> _Task details_
Could the listing be repeated exactly, with every picture dropped?

= = = = = = =

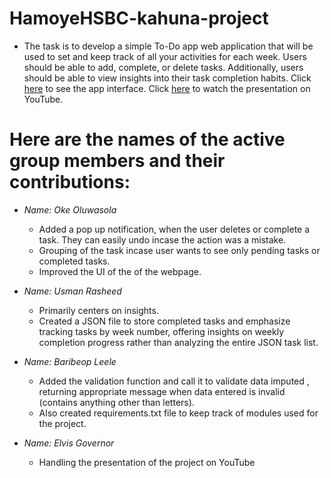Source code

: # HamoyeHSBC-kahuna-project
- The task is to develop a simple To-Do app web application that will be used to set and keep track of all your activities for each week. Users should be able to add, complete, or delete tasks. Additionally, users should be able to view insights into their task completion habits.
Click [here](https://hamoye-team-oladimeji-todo-app.onrender.com) to see the app interface.
Click [here](https://youtu.be/uX6n3O1F9z8?si=5GqmNqFVdIpSWT0C) to watch the presentation on YouTube.

# Here are the names of the active group members and their contributions:
- *Name: Oke Oluwasola*
  - Added a pop up notification, when the user deletes or complete a task. They can easily undo incase the action was a mistake.
  - Grouping of the task incase user wants to see only pending tasks or completed tasks.
  - Improved the UI of the of the webpage. 

 - *Name: Usman Rasheed*
   - Primarily centers on insights.
   - Created a JSON file to store completed tasks and emphasize tracking tasks by week number, offering insights on weekly completion progress rather than analyzing the entire JSON task list.

 - *Name: Baribeop Leele*
   - Added the validation function and call it to validate data imputed , returning appropriate message when data entered is invalid (contains anything other than letters). 
   - Also created requirements.txt file to keep track of modules used for the project.

 - *Name: Elvis Governor*
   - Handling the presentation of the project on YouTube
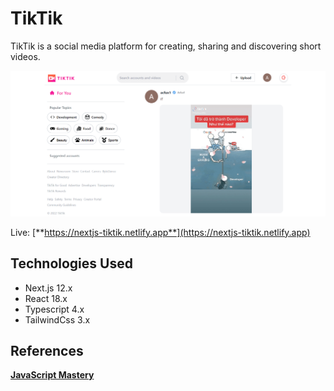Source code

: # TikTik

TikTik is a social media platform for creating, sharing and discovering short videos.

![Web's preview](./public/banner.png)

Live: [**https://nextjs-tiktik.netlify.app**](https://nextjs-tiktik.netlify.app)

## Technologies Used

- Next.js 12.x
- React 18.x
- Typescript 4.x
- TailwindCss 3.x

## References

[**JavaScript Mastery**](https://www.youtube.com/watch?v=CcBHZ0t2Qwc)
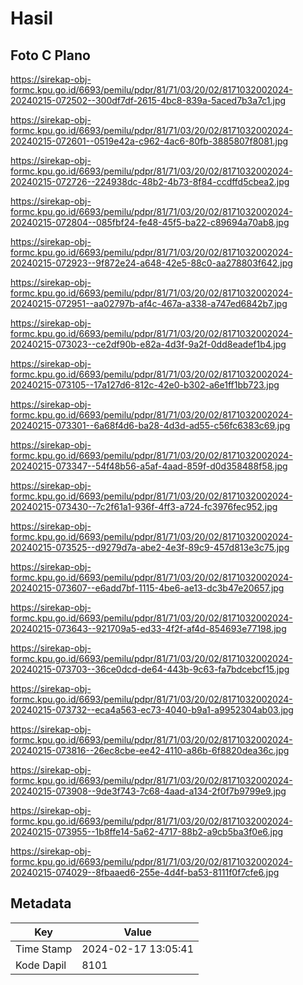 # Hasil

## Foto C Plano

https://sirekap-obj-formc.kpu.go.id/6693/pemilu/pdpr/81/71/03/20/02/8171032002024-20240215-072502--300df7df-2615-4bc8-839a-5aced7b3a7c1.jpg

https://sirekap-obj-formc.kpu.go.id/6693/pemilu/pdpr/81/71/03/20/02/8171032002024-20240215-072601--0519e42a-c962-4ac6-80fb-3885807f8081.jpg

https://sirekap-obj-formc.kpu.go.id/6693/pemilu/pdpr/81/71/03/20/02/8171032002024-20240215-072726--224938dc-48b2-4b73-8f84-ccdffd5cbea2.jpg

https://sirekap-obj-formc.kpu.go.id/6693/pemilu/pdpr/81/71/03/20/02/8171032002024-20240215-072804--085fbf24-fe48-45f5-ba22-c89694a70ab8.jpg

https://sirekap-obj-formc.kpu.go.id/6693/pemilu/pdpr/81/71/03/20/02/8171032002024-20240215-072923--9f872e24-a648-42e5-88c0-aa278803f642.jpg

https://sirekap-obj-formc.kpu.go.id/6693/pemilu/pdpr/81/71/03/20/02/8171032002024-20240215-072951--aa02797b-af4c-467a-a338-a747ed6842b7.jpg

https://sirekap-obj-formc.kpu.go.id/6693/pemilu/pdpr/81/71/03/20/02/8171032002024-20240215-073023--ce2df90b-e82a-4d3f-9a2f-0dd8eadef1b4.jpg

https://sirekap-obj-formc.kpu.go.id/6693/pemilu/pdpr/81/71/03/20/02/8171032002024-20240215-073105--17a127d6-812c-42e0-b302-a6e1ff1bb723.jpg

https://sirekap-obj-formc.kpu.go.id/6693/pemilu/pdpr/81/71/03/20/02/8171032002024-20240215-073301--6a68f4d6-ba28-4d3d-ad55-c56fc6383c69.jpg

https://sirekap-obj-formc.kpu.go.id/6693/pemilu/pdpr/81/71/03/20/02/8171032002024-20240215-073347--54f48b56-a5af-4aad-859f-d0d358488f58.jpg

https://sirekap-obj-formc.kpu.go.id/6693/pemilu/pdpr/81/71/03/20/02/8171032002024-20240215-073430--7c2f61a1-936f-4ff3-a724-fc3976fec952.jpg

https://sirekap-obj-formc.kpu.go.id/6693/pemilu/pdpr/81/71/03/20/02/8171032002024-20240215-073525--d9279d7a-abe2-4e3f-89c9-457d813e3c75.jpg

https://sirekap-obj-formc.kpu.go.id/6693/pemilu/pdpr/81/71/03/20/02/8171032002024-20240215-073607--e6add7bf-1115-4be6-ae13-dc3b47e20657.jpg

https://sirekap-obj-formc.kpu.go.id/6693/pemilu/pdpr/81/71/03/20/02/8171032002024-20240215-073643--921709a5-ed33-4f2f-af4d-854693e77198.jpg

https://sirekap-obj-formc.kpu.go.id/6693/pemilu/pdpr/81/71/03/20/02/8171032002024-20240215-073703--36ce0dcd-de64-443b-9c63-fa7bdcebcf15.jpg

https://sirekap-obj-formc.kpu.go.id/6693/pemilu/pdpr/81/71/03/20/02/8171032002024-20240215-073732--eca4a563-ec73-4040-b9a1-a9952304ab03.jpg

https://sirekap-obj-formc.kpu.go.id/6693/pemilu/pdpr/81/71/03/20/02/8171032002024-20240215-073816--26ec8cbe-ee42-4110-a86b-6f8820dea36c.jpg

https://sirekap-obj-formc.kpu.go.id/6693/pemilu/pdpr/81/71/03/20/02/8171032002024-20240215-073908--9de3f743-7c68-4aad-a134-2f0f7b9799e9.jpg

https://sirekap-obj-formc.kpu.go.id/6693/pemilu/pdpr/81/71/03/20/02/8171032002024-20240215-073955--1b8ffe14-5a62-4717-88b2-a9cb5ba3f0e6.jpg

https://sirekap-obj-formc.kpu.go.id/6693/pemilu/pdpr/81/71/03/20/02/8171032002024-20240215-074029--8fbaaed6-255e-4d4f-ba53-8111f0f7cfe6.jpg


## Metadata

| Key        | Value               |
| ---------- | ------------------- |
| Time Stamp | 2024-02-17 13:05:41 |
| Kode Dapil | 8101                |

= = = = = = =

> _Answer section_
Source code

: # HamoyeHSBC-kahuna-project
- The task is to develop a simple To-Do app web application that will be used to set and keep track of all your activities for each week. Users should be able to add, complete, or delete tasks. Additionally, users should be able to view insights into their task completion habits.
Click [here](https://hamoye-team-oladimeji-todo-app.onrender.com) to see the app interface.
Click [here](https://youtu.be/uX6n3O1F9z8?si=5GqmNqFVdIpSWT0C) to watch the presentation on YouTube.

# Here are the names of the active group members and their contributions:
- *Name: Oke Oluwasola*
  - Added a pop up notification, when the user deletes or complete a task. They can easily undo incase the action was a mistake.
  - Grouping of the task incase user wants to see only pending tasks or completed tasks.
  - Improved the UI of the of the webpage. 

 - *Name: Usman Rasheed*
   - Primarily centers on insights.
   - Created a JSON file to store completed tasks and emphasize tracking tasks by week number, offering insights on weekly completion progress rather than analyzing the entire JSON task list.

 - *Name: Baribeop Leele*
   - Added the validation function and call it to validate data imputed , returning appropriate message when data entered is invalid (contains anything other than letters). 
   - Also created requirements.txt file to keep track of modules used for the project.

 - *Name: Elvis Governor*
   - Handling the presentation of the project on YouTube
Source code

: # TikTik

TikTik is a social media platform for creating, sharing and discovering short videos.

![Web's preview](./public/banner.png)

Live: [**https://nextjs-tiktik.netlify.app**](https://nextjs-tiktik.netlify.app)

## Technologies Used

- Next.js 12.x
- React 18.x
- Typescript 4.x
- TailwindCss 3.x

## References

[**JavaScript Mastery**](https://www.youtube.com/watch?v=CcBHZ0t2Qwc)
 # Hasil

## Foto C Plano

https://sirekap-obj-formc.kpu.go.id/6693/pemilu/pdpr/81/71/03/20/02/8171032002024-20240215-072502--300df7df-2615-4bc8-839a-5aced7b3a7c1.jpg

https://sirekap-obj-formc.kpu.go.id/6693/pemilu/pdpr/81/71/03/20/02/8171032002024-20240215-072601--0519e42a-c962-4ac6-80fb-3885807f8081.jpg

https://sirekap-obj-formc.kpu.go.id/6693/pemilu/pdpr/81/71/03/20/02/8171032002024-20240215-072726--224938dc-48b2-4b73-8f84-ccdffd5cbea2.jpg

https://sirekap-obj-formc.kpu.go.id/6693/pemilu/pdpr/81/71/03/20/02/8171032002024-20240215-072804--085fbf24-fe48-45f5-ba22-c89694a70ab8.jpg

https://sirekap-obj-formc.kpu.go.id/6693/pemilu/pdpr/81/71/03/20/02/8171032002024-20240215-072923--9f872e24-a648-42e5-88c0-aa278803f642.jpg

https://sirekap-obj-formc.kpu.go.id/6693/pemilu/pdpr/81/71/03/20/02/8171032002024-20240215-072951--aa02797b-af4c-467a-a338-a747ed6842b7.jpg

https://sirekap-obj-formc.kpu.go.id/6693/pemilu/pdpr/81/71/03/20/02/8171032002024-20240215-073023--ce2df90b-e82a-4d3f-9a2f-0dd8eadef1b4.jpg

https://sirekap-obj-formc.kpu.go.id/6693/pemilu/pdpr/81/71/03/20/02/8171032002024-20240215-073105--17a127d6-812c-42e0-b302-a6e1ff1bb723.jpg

https://sirekap-obj-formc.kpu.go.id/6693/pemilu/pdpr/81/71/03/20/02/8171032002024-20240215-073301--6a68f4d6-ba28-4d3d-ad55-c56fc6383c69.jpg

https://sirekap-obj-formc.kpu.go.id/6693/pemilu/pdpr/81/71/03/20/02/8171032002024-20240215-073347--54f48b56-a5af-4aad-859f-d0d358488f58.jpg

https://sirekap-obj-formc.kpu.go.id/6693/pemilu/pdpr/81/71/03/20/02/8171032002024-20240215-073430--7c2f61a1-936f-4ff3-a724-fc3976fec952.jpg

https://sirekap-obj-formc.kpu.go.id/6693/pemilu/pdpr/81/71/03/20/02/8171032002024-20240215-073525--d9279d7a-abe2-4e3f-89c9-457d813e3c75.jpg

https://sirekap-obj-formc.kpu.go.id/6693/pemilu/pdpr/81/71/03/20/02/8171032002024-20240215-073607--e6add7bf-1115-4be6-ae13-dc3b47e20657.jpg

https://sirekap-obj-formc.kpu.go.id/6693/pemilu/pdpr/81/71/03/20/02/8171032002024-20240215-073643--921709a5-ed33-4f2f-af4d-854693e77198.jpg

https://sirekap-obj-formc.kpu.go.id/6693/pemilu/pdpr/81/71/03/20/02/8171032002024-20240215-073703--36ce0dcd-de64-443b-9c63-fa7bdcebcf15.jpg

https://sirekap-obj-formc.kpu.go.id/6693/pemilu/pdpr/81/71/03/20/02/8171032002024-20240215-073732--eca4a563-ec73-4040-b9a1-a9952304ab03.jpg

https://sirekap-obj-formc.kpu.go.id/6693/pemilu/pdpr/81/71/03/20/02/8171032002024-20240215-073816--26ec8cbe-ee42-4110-a86b-6f8820dea36c.jpg

https://sirekap-obj-formc.kpu.go.id/6693/pemilu/pdpr/81/71/03/20/02/8171032002024-20240215-073908--9de3f743-7c68-4aad-a134-2f0f7b9799e9.jpg

https://sirekap-obj-formc.kpu.go.id/6693/pemilu/pdpr/81/71/03/20/02/8171032002024-20240215-073955--1b8ffe14-5a62-4717-88b2-a9cb5ba3f0e6.jpg

https://sirekap-obj-formc.kpu.go.id/6693/pemilu/pdpr/81/71/03/20/02/8171032002024-20240215-074029--8fbaaed6-255e-4d4f-ba53-8111f0f7cfe6.jpg


## Metadata

| Key        | Value               |
| ---------- | ------------------- |
| Time Stamp | 2024-02-17 13:05:41 |
| Kode Dapil | 8101                |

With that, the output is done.